Last Monday, I saw Sufjan Stevens play his new album Carrie and Lowell at the Masonic Temple in Detroit. As not only a Michigan native, but Michigan enthusiast, he had a lot to share about his home state. After almost an hour of just playing and no banter with the audience, Stevens suddenly broke into a twenty minute trip down memory lane, citing off notable moments from his childhood all around the Great Lakes State. Every statement would start with "I remember" and end in some sort of well-timed, dead pan joke.

In preparation of moving to Chicago in two weeks, I've found myself thinking a lot recently about my own relationship to this complicated city. I've spent more time in Detroit this year than any other period of my life--attending concerts, working part-time at the most wonderful pie shop, and checking new/old restaurants off my ever growing list. This city has become a big part of me and is a place I've grown to love sharing and experiencing with others. Since Sufjan executed his list so seamlessly, I thought I'd try to implement a similar style in recounting my own Detroit memories.
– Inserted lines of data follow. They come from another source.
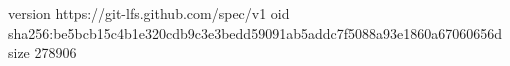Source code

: version https://git-lfs.github.com/spec/v1
oid sha256:be5bcb15c4b1e320cdb9c3e3bedd59091ab5addc7f5088a93e1860a67060656d
size 278906
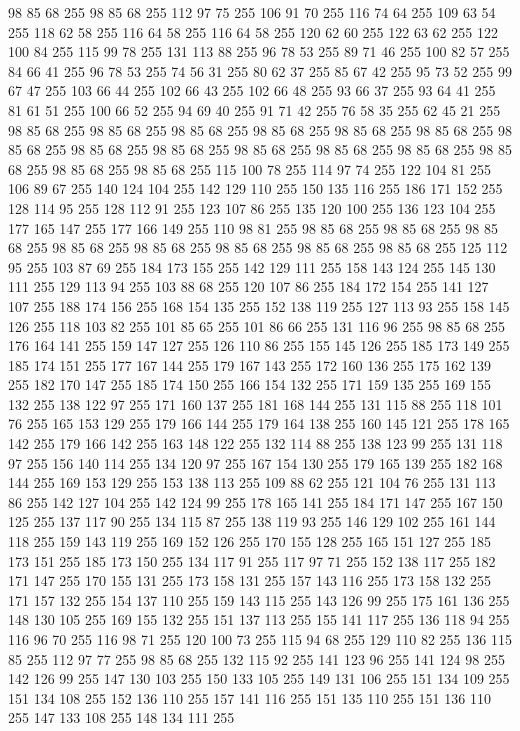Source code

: 98 85 68 255 98 85 68 255 112 97 75 255 106 91 70 255 116 74 64 255 109 63 54 255 118 62 58 255 116 64 58 255 116 64 58 255 120 62 60 255 122 63 62 255 122 100 84 255 115 99 78 255 131 113 88 255 96 78 53 255 89 71 46 255 100 82 57 255 84 66 41 255 96 78 53 255 74 56 31 255 80 62 37 255 85 67 42 255 95 73 52 255 99 67 47 255 103 66 44 255 102 66 43 255 102 66 48 255 93 66 37 255 93 64 41 255 81 61 51 255 100 66 52 255 94 69 40 255 91 71 42 255 76 58 35 255 62 45 21 255 98 85 68 255 98 85 68 255 98 85 68 255 98 85 68 255 98 85 68 255 98 85 68 255 98 85 68 255 98 85 68 255 98 85 68 255 98 85 68 255 98 85 68 255 98 85 68 255 98 85 68 255 98 85 68 255 98 85 68 255 115 100 78 255 114 97 74 255 122 104 81 255 106 89 67 255 140 124 104 255 142 129 110 255 150 135 116 255 186 171 152 255 128 114 95 255 128 112 91 255 123 107 86 255 135 120 100 255 136 123 104 255 177 165 147 255
177 166 149 255 110 98 81 255 98 85 68 255 98 85 68 255 98 85 68 255 98 85 68 255 98 85 68 255 98 85 68 255 98 85 68 255 98 85 68 255 125 112 95 255 103 87 69 255 184 173 155 255 142 129 111 255 158 143 124 255 145 130 111 255 129 113 94 255 103 88 68 255 120 107 86 255 184 172 154 255 141 127 107 255 188 174 156 255 168 154 135 255 152 138 119 255 127 113 93 255 158 145 126 255 118 103 82 255 101 85 65 255 101 86 66 255 131 116 96 255 98 85 68 255 176 164 141 255 159 147 127 255 126 110 86 255 155 145 126 255 185 173 149 255 185 174 151 255 177 167 144 255 179 167 143 255 172 160 136 255 175 162 139 255 182 170 147 255 185 174 150 255 166 154 132 255 171 159 135 255 169 155 132 255 138 122 97 255 171 160 137 255 181 168 144 255 131 115 88 255 118 101 76 255 165 153 129 255 179 166 144 255 179 164 138 255 160 145 121 255 178 165 142 255 179 166 142 255 163 148 122 255 132 114 88 255 138 123 99 255 131 118 97 255 156 140 114 255 134 120 97 255 167 154 130 255
179 165 139 255 182 168 144 255 169 153 129 255 153 138 113 255 109 88 62 255 121 104 76 255 131 113 86 255 142 127 104 255 142 124 99 255 178 165 141 255 184 171 147 255 167 150 125 255 137 117 90 255 134 115 87 255 138 119 93 255 146 129 102 255 161 144 118 255 159 143 119 255 169 152 126 255 170 155 128 255 165 151 127 255 185 173 151 255 185 173 150 255 134 117 91 255 117 97 71 255 152 138 117 255 182 171 147 255 170 155 131 255 173 158 131 255 157 143 116 255 173 158 132 255 171 157 132 255 154 137 110 255 159 143 115 255 143 126 99 255 175 161 136 255 148 130 105 255 169 155 132 255 151 137 113 255 155 141 117 255 136 118 94 255 116 96 70 255 116 98 71 255 120 100 73 255 115 94 68 255 129 110 82 255 136 115 85 255 112 97 77 255 98 85 68 255 132 115 92 255 141 123 96 255 141 124 98 255 142 126 99 255 147 130 103 255 150 133 105 255 149 131 106 255 151 134 109 255 151 134 108 255 152 136 110 255 157 141 116 255 151 135 110 255 151 136 110 255 147 133 108 255 148 134 111 255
I can't guarantee it will be nearly as funny or poetic, but we'll see what happens. 

I remember stepping into Eastern Market for the first time and realizing I had officially found my grown-up Toys R'Us. 

I remember doing a side by side tasting of coney dogs with my friend Katie at both Lafayette and American Coney Island (sort of like the Pat's/Geno's Philly Cheese Steak rivalry but Midwest hotdog edition). I'm a Lafayette girl. Katie is an American girl. We agree to disagree. 

I remember driving through the Heidelberg Project and imagining the crazy ways I could paint my future home. 

I remember discovering Sister Pie on a friend's Instagram account, emailing Lisa the owner about interning, getting the gig!, working my way up to pastry chef, and learning everything there is to know about pie. And dancing...all...the...time

I remember making the trek to the city with my cousin when we were seniors in college for special dinners at Slow's BBQ and ordering heaping plates of bbq brisket, cornbread, mac & cheese, and collards. 

I remember seeing the Diego Rivera Detroit Industry Murals for the first time and feeling my heart physically skip a beat. 

I remember going to one of the first Spring games at Tiger's Stadium and paying no mind to any actual baseball as I was busy reabsorbing all the Vitamin D I'd been denied all winter. 

I remember cornily singing "Ain't No Mountain High Enough" with my Dad in the original Hitsville USA studio at the Motown Museum and not being able to grasp that Marvin Gaye/Stevie Wonder/Diana Ross/(insert favorite Motown star) actually stood in the same room. 

I remember attempting to divide up a two foot long receipt from Green Dot Stables where my Zingerman's co-workers and I satisfied a major craving for sliders. Lets just say we did some serious work. 

I remember finding the only vodka I've ever actually enjoyed drinking straight up at Two James Distillery

I remember eating a Hot Mess Bon Bon (dark chocolate shell with a melted chocolate filling piped right in front of you) at Bon Bon Bon in Hamtramack and experiencing euphoria in chocolate form. 

I remember the intense pride I felt finally mastering the drive to downtown Detroit without a GPS. Those of you that know me will understand the significance of this accomplishment. 

These are the moments that paint my picture of Detroit and are what will keep me coming back upon return visits to Michigan. I think Sufjan said it best when he described Detroit using the famous Dungeons and Dragons line--"the land of fierce imagination where anything is possible."  A fitting line for a constantly inspiring city.